_EXERCISE MATERIAL_.
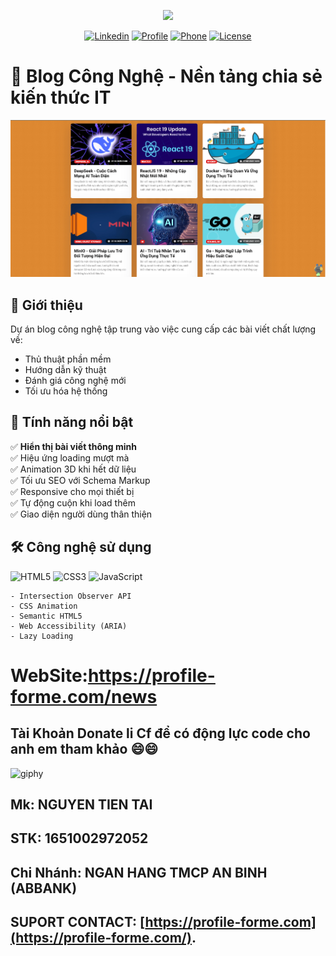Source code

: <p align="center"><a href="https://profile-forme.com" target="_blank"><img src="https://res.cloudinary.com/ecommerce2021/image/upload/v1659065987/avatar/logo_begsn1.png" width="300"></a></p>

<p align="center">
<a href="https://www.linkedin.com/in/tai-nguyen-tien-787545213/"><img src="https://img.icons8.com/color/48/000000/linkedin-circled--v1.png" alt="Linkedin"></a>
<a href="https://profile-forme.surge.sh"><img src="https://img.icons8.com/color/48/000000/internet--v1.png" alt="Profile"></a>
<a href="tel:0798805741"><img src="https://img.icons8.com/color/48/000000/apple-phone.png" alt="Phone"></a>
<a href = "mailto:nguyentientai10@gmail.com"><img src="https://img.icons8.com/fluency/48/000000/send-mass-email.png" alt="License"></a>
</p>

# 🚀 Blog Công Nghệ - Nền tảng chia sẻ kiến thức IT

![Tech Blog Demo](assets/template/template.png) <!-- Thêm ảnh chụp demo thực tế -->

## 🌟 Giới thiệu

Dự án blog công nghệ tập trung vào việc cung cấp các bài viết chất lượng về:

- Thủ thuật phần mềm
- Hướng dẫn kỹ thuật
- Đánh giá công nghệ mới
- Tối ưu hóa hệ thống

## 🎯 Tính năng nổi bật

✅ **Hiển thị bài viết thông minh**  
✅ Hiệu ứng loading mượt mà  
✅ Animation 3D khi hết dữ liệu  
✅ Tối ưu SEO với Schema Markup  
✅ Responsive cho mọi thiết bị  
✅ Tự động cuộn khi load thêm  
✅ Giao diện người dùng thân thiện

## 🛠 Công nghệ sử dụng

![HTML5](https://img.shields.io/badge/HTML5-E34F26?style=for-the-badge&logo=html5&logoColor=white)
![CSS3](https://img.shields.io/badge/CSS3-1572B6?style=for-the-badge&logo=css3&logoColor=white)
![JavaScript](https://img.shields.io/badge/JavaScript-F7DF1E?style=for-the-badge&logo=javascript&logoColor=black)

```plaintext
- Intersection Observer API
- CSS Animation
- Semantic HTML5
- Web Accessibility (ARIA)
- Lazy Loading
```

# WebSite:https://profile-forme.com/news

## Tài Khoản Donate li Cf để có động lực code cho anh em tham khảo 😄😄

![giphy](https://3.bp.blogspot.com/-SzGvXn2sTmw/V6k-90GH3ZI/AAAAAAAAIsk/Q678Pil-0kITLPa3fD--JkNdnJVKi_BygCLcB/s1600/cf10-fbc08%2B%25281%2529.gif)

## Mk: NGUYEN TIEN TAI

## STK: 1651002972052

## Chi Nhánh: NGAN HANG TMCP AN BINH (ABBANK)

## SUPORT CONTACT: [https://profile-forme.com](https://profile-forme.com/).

_TASK ITEM_.
The lines to report are those in the material above that contain the word "shields"; copy every one of them.

_EXERCISE RESPONSE_.
![HTML5](https://img.shields.io/badge/HTML5-E34F26?style=for-the-badge&logo=html5&logoColor=white)
![CSS3](https://img.shields.io/badge/CSS3-1572B6?style=for-the-badge&logo=css3&logoColor=white)
![JavaScript](https://img.shields.io/badge/JavaScript-F7DF1E?style=for-the-badge&logo=javascript&logoColor=black)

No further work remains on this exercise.